Now that I read what I said, it did sound pretty rude, didn't it? Sorry about that. But to answer your question: Yes, absolutely, if it's applicable. See my first quote-reply of this post - if
all we have is a metaphor, then we probably don't really know what we're talking about. If I really do seem to be using a metaphor whose meaning I don't understand myself, then by all means call me on it. I'm not always right, eh?

Unless of course you are attempting to forward an argument that objectivity is incoherent. In which case I'm all ears
Nah. I never said that objectivity is incoherent in general. In fact, I may have overstated my case, because objective
values are not incoherent in every sense, either. All possible valuations can be said to exist objectively in the Platonic sense, just like every math equation in every system of mathematics can be said to exist objectively, in the Platonic sense. And a subjective valuation by a human being does exist objectively, because the human's brain that's engaged in the valuation exists objectively. But that's not what you mean by "objective value", is it? You meant specific valuations being objectively true while others are false, right?
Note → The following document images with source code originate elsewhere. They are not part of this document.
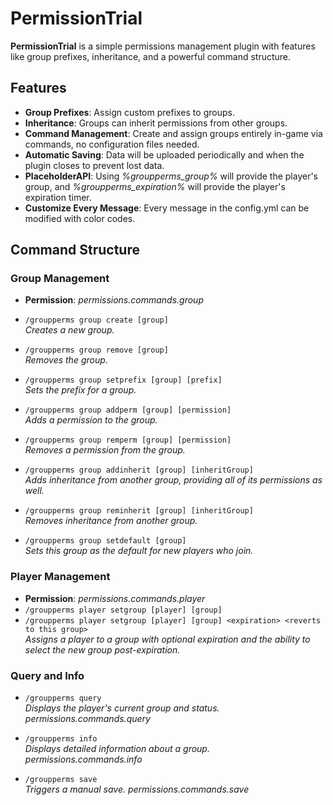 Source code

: # PermissionTrial

**PermissionTrial** is a simple permissions management plugin with features like group prefixes, inheritance, and a powerful command structure.

## Features
- **Group Prefixes**: Assign custom prefixes to groups.
- **Inheritance**: Groups can inherit permissions from other groups.
- **Command Management**: Create and assign groups entirely in-game via commands, no configuration files needed.
- **Automatic Saving**: Data will be uploaded periodically and when the plugin closes to prevent lost data.
- **PlaceholderAPI**: Using *%groupperms_group%* will provide the player's group, and *%groupperms_expiration%* will provide the player's expiration timer.
- **Customize Every Message**: Every message in the config.yml can be modified with color codes.

## Command Structure

### Group Management
- **Permission**: *permissions.commands.group*
- `/groupperms group create [group]`  
  *Creates a new group.*
  
- `/groupperms group remove [group]`  
  *Removes the group.*

- `/groupperms group setprefix [group] [prefix]`  
  *Sets the prefix for a group.*

- `/groupperms group addperm [group] [permission]`  
  *Adds a permission to the group.*

- `/groupperms group remperm [group] [permission]`  
  *Removes a permission from the group.*

- `/groupperms group addinherit [group] [inheritGroup]`  
  *Adds inheritance from another group, providing all of its permissions as well.*

- `/groupperms group reminherit [group] [inheritGroup]`  
  *Removes inheritance from another group.*

- `/groupperms group setdefault [group]`  
  *Sets this group as the default for new players who join.*

### Player Management
- **Permission**: *permissions.commands.player*
- `/groupperms player setgroup [player] [group]`  
- `/groupperms player setgroup [player] [group] <expiration> <reverts to this group>`  
  *Assigns a player to a group with optional expiration and the ability to select the new group post-expiration.*

### Query and Info
- `/groupperms query`  
  *Displays the player's current group and status.*
  *permissions.commands.query*

- `/groupperms info`  
  *Displays detailed information about a group.*
  *permissions.commands.info*

- `/groupperms save`  
  *Triggers a manual save.*
  *permissions.commands.save*
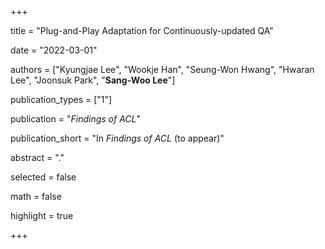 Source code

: +++

title = "Plug-and-Play Adaptation for Continuously-updated QA"

date = "2022-03-01"

authors = ["Kyungjae Lee", "Wookje Han", "Seung-Won Hwang", "Hwaran Lee", "Joonsuk Park", "**Sang-Woo Lee**"]


publication_types = ["1"]

publication = "*Findings of ACL*"

publication_short = "In *Findings of ACL* (to appear)"

abstract = "."

selected = false

math = false

highlight = true

+++
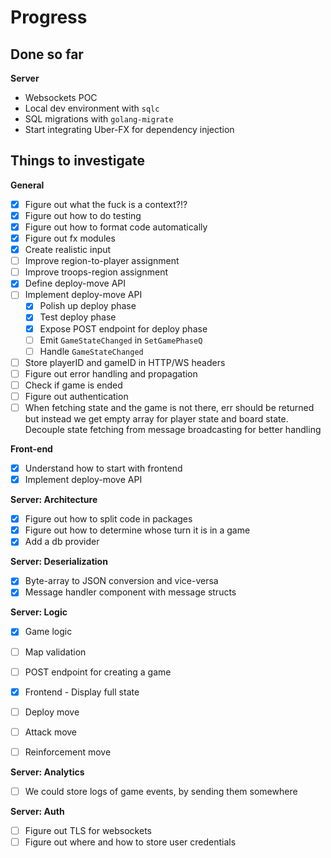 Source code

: # Progress

## Done so far

**Server**

- Websockets POC
- Local dev environment with `sqlc`
- SQL migrations with `golang-migrate`
- Start integrating Uber-FX for dependency injection

## Things to investigate

**General**

- [x] Figure out what the fuck is a context?!?
- [x] Figure out how to do testing
- [x] Figure out how to format code automatically
- [x] Figure out fx modules
- [x] Create realistic input
- [ ] Improve region-to-player assignment
- [ ] Improve troops-region assignment
- [x] Define deploy-move API
- [ ] Implement deploy-move API
  - [x] Polish up deploy phase
  - [x] Test deploy phase
  - [x] Expose POST endpoint for deploy phase 
  - [ ] Emit `GameStateChanged` in `SetGamePhaseQ`
  - [ ] Handle `GameStateChanged`
- [ ] Store playerID and gameID in HTTP/WS headers
- [ ] Figure out error handling and propagation
- [ ] Check if game is ended 
- [ ] Figure out authentication
- [ ] When fetching state and the game is not there, err should be returned but instead we get empty array for player state and board state. Decouple state fetching from message broadcasting for better handling

**Front-end**

- [x] Understand how to start with frontend
- [x] Implement deploy-move API

**Server: Architecture**

- [x] Figure out how to split code in packages
- [x] Figure out how to determine whose turn it is in a game
- [x] Add a db provider

**Server: Deserialization**

- [x] Byte-array to JSON conversion and vice-versa
- [x] Message handler component with message structs

**Server: Logic**

- [x] Game logic
- [ ] Map validation
- [ ] POST endpoint for creating a game
- [x] Frontend - Display full state

- [ ] Deploy move
- [ ] Attack move
- [ ] Reinforcement move

**Server: Analytics**

- [ ] We could store logs of game events, by sending them somewhere

**Server: Auth**

- [ ] Figure out TLS for websockets
- [ ] Figure out where and how to store user credentials
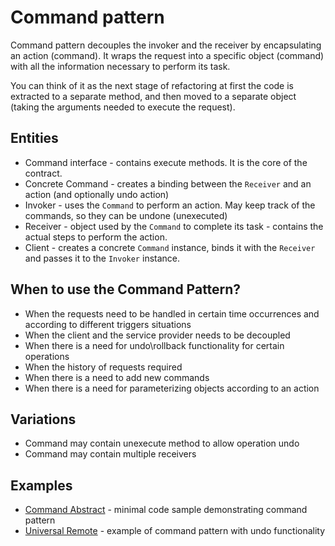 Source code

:# Command pattern 

Command pattern decouples the invoker and the receiver by encapsulating an action (command). 
It wraps the request into a specific object (command) with all the information necessary to perform its task.

You can think of it as the next stage of refactoring at first the code is extracted to a separate method, and 
then moved to a separate object (taking the arguments needed to execute the request).

## Entities

- Command interface - contains execute methods. It is the core of the contract.
- Concrete Command - creates a binding between the `Receiver` and an action (and optionally undo action)
- Invoker - uses the `Command` to perform an action. May keep track of the commands, so they can be undone 
  (unexecuted)
- Receiver - object used by the `Command` to complete its task - contains the actual steps to perform the action.
- Client - creates a concrete `Command` instance, binds it with the `Receiver` and passes it to the `Invoker` instance.

## When to use the Command Pattern?

- When the requests need to be handled in certain time occurrences and according to different triggers situations
- When the client and the service provider needs to be decoupled
- When there is a need for undo\rollback functionality for certain operations
- When the history of requests required
- When there is a need to add new commands
- When there is a need for parameterizing objects according to an action

## Variations

- Command may contain unexecute method to allow operation undo 
- Command may contain multiple receivers

## Examples

- [Command Abstract](pure/command-pure.kt) - minimal code sample demonstrating command pattern  
- [Universal Remote](universalremote/command-universal-remote.kt) - example of command pattern with undo functionality

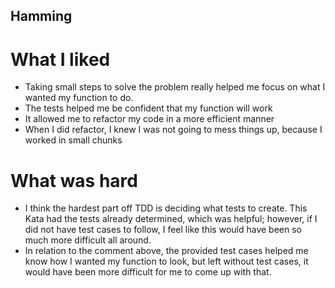 ## Hamming

# What I liked
* Taking small steps to solve the problem really helped me focus on what I wanted my function to do.
* The tests helped me be confident that my function will work
* It allowed me to refactor my code in a more efficient manner
* When I did refactor, I knew I was not going to mess things up, because I worked in small chunks

# What was hard
* I think the hardest part off TDD is deciding what tests to create. This Kata had the tests already determined, which was helpful; however, if I did not have test cases to follow, I feel like this would have been so much more difficult all around.
* In relation to the comment above, the provided test cases helped me know how I wanted my function to look, but left without test cases, it would have been more difficult for me to come up with that.

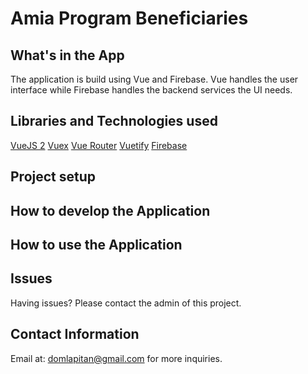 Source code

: # Amia Program Beneficiaries

## What's in the App

The application is build using Vue and Firebase.
Vue handles the user interface while Firebase handles the backend services the UI needs.

## Libraries and Technologies used

[VueJS 2](https://vuejs.org/)
[Vuex](https://vuex.vuejs.org/)
[Vue Router](https://router.vuejs.org/)
[Vuetify](https://vuetifyjs.com/en/)
[Firebase](https://firebase.google.com/)

## Project setup

## How to develop the Application

## How to use the Application

## Issues

Having issues? Please contact the admin of this project.

## Contact Information

Email at: domlapitan@gmail.com for more inquiries.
The problem with that, is that valuations don't resolve as true or false in the first place. We can ask things
about a value - for example, is human survival valued positively in value-set X? - and that will return a true or false value. But the valuation itself is an action, not an assertion. Human survival
is valued positively. Other than how and whether they're happening, actions cannot be true or false. That would be a category error, and yield an incoherent statement.
Ahh... yes that's true.
Granted
So...that's a problem, though, isn't it?

Because if your values might just as well not have anything to do with "objective morality", and my values might just as well not have anything to do with "objective morality", then what does "objective morality" have to do with what we consider to be morality in the first place?